■ What you should do ■
The records that follow must all be duplicated exactly.

Start of Extracted material

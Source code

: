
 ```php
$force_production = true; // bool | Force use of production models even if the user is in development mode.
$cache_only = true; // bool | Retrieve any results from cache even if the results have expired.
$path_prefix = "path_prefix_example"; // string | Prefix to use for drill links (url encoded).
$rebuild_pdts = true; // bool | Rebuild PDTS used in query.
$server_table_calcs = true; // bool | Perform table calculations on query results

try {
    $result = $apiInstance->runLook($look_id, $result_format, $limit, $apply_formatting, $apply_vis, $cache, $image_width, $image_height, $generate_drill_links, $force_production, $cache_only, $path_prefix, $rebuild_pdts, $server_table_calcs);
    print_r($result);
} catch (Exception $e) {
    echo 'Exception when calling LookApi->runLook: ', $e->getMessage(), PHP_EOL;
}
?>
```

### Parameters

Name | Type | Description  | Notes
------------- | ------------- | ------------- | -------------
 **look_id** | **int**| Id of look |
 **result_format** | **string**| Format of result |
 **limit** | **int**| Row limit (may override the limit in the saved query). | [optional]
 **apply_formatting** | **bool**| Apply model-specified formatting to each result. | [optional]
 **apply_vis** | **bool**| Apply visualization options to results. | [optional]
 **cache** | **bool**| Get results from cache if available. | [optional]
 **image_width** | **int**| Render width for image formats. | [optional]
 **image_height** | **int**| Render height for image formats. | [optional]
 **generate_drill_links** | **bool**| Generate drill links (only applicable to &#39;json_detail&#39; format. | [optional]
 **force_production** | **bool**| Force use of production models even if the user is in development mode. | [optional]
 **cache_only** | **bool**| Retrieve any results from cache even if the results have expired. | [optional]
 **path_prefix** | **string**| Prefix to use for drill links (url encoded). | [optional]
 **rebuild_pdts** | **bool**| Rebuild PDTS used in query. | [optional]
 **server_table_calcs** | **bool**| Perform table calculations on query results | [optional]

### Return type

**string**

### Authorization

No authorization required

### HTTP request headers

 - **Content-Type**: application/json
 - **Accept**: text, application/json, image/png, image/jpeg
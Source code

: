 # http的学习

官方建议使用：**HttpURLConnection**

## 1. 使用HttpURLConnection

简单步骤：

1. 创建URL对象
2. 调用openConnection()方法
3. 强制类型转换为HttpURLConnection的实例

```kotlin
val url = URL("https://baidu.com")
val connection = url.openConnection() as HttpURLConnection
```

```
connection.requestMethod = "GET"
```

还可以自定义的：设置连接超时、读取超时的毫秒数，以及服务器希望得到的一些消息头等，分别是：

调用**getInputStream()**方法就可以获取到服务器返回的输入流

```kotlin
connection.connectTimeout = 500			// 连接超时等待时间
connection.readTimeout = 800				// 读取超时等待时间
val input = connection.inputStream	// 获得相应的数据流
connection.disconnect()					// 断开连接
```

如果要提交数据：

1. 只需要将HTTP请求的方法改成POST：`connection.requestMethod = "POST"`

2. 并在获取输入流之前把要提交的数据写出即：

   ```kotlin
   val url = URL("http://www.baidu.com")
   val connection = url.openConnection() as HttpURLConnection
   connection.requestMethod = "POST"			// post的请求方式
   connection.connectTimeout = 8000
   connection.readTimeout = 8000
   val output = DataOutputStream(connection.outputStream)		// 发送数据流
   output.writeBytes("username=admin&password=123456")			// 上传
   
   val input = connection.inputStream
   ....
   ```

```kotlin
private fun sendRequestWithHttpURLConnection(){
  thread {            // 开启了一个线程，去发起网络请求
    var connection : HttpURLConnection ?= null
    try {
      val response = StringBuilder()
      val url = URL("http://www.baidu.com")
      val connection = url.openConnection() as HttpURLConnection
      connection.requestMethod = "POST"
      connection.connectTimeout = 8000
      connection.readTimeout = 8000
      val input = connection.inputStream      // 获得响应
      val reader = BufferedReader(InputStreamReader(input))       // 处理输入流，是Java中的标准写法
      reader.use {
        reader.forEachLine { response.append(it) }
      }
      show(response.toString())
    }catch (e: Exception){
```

End of Extracted material

■ Your response ■
Source code

:
 ```php
$force_production = true; // bool | Force use of production models even if the user is in development mode.
$cache_only = true; // bool | Retrieve any results from cache even if the results have expired.
$path_prefix = "path_prefix_example"; // string | Prefix to use for drill links (url encoded).
$rebuild_pdts = true; // bool | Rebuild PDTS used in query.
$server_table_calcs = true; // bool | Perform table calculations on query results

try {
    $result = $apiInstance->runLook($look_id, $result_format, $limit, $apply_formatting, $apply_vis, $cache, $image_width, $image_height, $generate_drill_links, $force_production, $cache_only, $path_prefix, $rebuild_pdts, $server_table_calcs);
    print_r($result);
} catch (Exception $e) {
    echo 'Exception when calling LookApi->runLook: ', $e->getMessage(), PHP_EOL;
}
?>
```

### Parameters

Name | Type | Description  | Notes
------------- | ------------- | ------------- | -------------
 **look_id** | **int**| Id of look |
 **result_format** | **string**| Format of result |
 **limit** | **int**| Row limit (may override the limit in the saved query). | [optional]
 **apply_formatting** | **bool**| Apply model-specified formatting to each result. | [optional]
 **apply_vis** | **bool**| Apply visualization options to results. | [optional]
 **cache** | **bool**| Get results from cache if available. | [optional]
 **image_width** | **int**| Render width for image formats. | [optional]
 **image_height** | **int**| Render height for image formats. | [optional]
 **generate_drill_links** | **bool**| Generate drill links (only applicable to &#39;json_detail&#39; format. | [optional]
 **force_production** | **bool**| Force use of production models even if the user is in development mode. | [optional]
 **cache_only** | **bool**| Retrieve any results from cache even if the results have expired. | [optional]
 **path_prefix** | **string**| Prefix to use for drill links (url encoded). | [optional]
 **rebuild_pdts** | **bool**| Rebuild PDTS used in query. | [optional]
 **server_table_calcs** | **bool**| Perform table calculations on query results | [optional]

### Return type

**string**

### Authorization

No authorization required

### HTTP request headers

 - **Content-Type**: application/json
 - **Accept**: text, application/json, image/png, image/jpeg
Source code

: # http的学习

官方建议使用：**HttpURLConnection**

## 1. 使用HttpURLConnection

简单步骤：

1. 创建URL对象
2. 调用openConnection()方法
3. 强制类型转换为HttpURLConnection的实例

```kotlin
val url = URL("https://baidu.com")
val connection = url.openConnection() as HttpURLConnection
```

```
connection.requestMethod = "GET"
```

还可以自定义的：设置连接超时、读取超时的毫秒数，以及服务器希望得到的一些消息头等，分别是：

调用**getInputStream()**方法就可以获取到服务器返回的输入流

```kotlin
connection.connectTimeout = 500			// 连接超时等待时间
connection.readTimeout = 800				// 读取超时等待时间
val input = connection.inputStream	// 获得相应的数据流
connection.disconnect()					// 断开连接
```

如果要提交数据：

1. 只需要将HTTP请求的方法改成POST：`connection.requestMethod = "POST"`

2. 并在获取输入流之前把要提交的数据写出即：

   ```kotlin
   val url = URL("http://www.baidu.com")
   val connection = url.openConnection() as HttpURLConnection
   connection.requestMethod = "POST"			// post的请求方式
   connection.connectTimeout = 8000
   connection.readTimeout = 8000
   val output = DataOutputStream(connection.outputStream)		// 发送数据流
   output.writeBytes("username=admin&password=123456")			// 上传
   
   val input = connection.inputStream
   ....
   ```

```kotlin
private fun sendRequestWithHttpURLConnection(){
  thread {            // 开启了一个线程，去发起网络请求
    var connection : HttpURLConnection ?= null
    try {
      val response = StringBuilder()
      val url = URL("http://www.baidu.com")
      val connection = url.openConnection() as HttpURLConnection
      connection.requestMethod = "POST"
      connection.connectTimeout = 8000
      connection.readTimeout = 8000
      val input = connection.inputStream      // 获得响应
      val reader = BufferedReader(InputStreamReader(input))       // 处理输入流，是Java中的标准写法
      reader.use {
        reader.forEachLine { response.append(it) }
      }
      show(response.toString())
    }catch (e: Exception){
```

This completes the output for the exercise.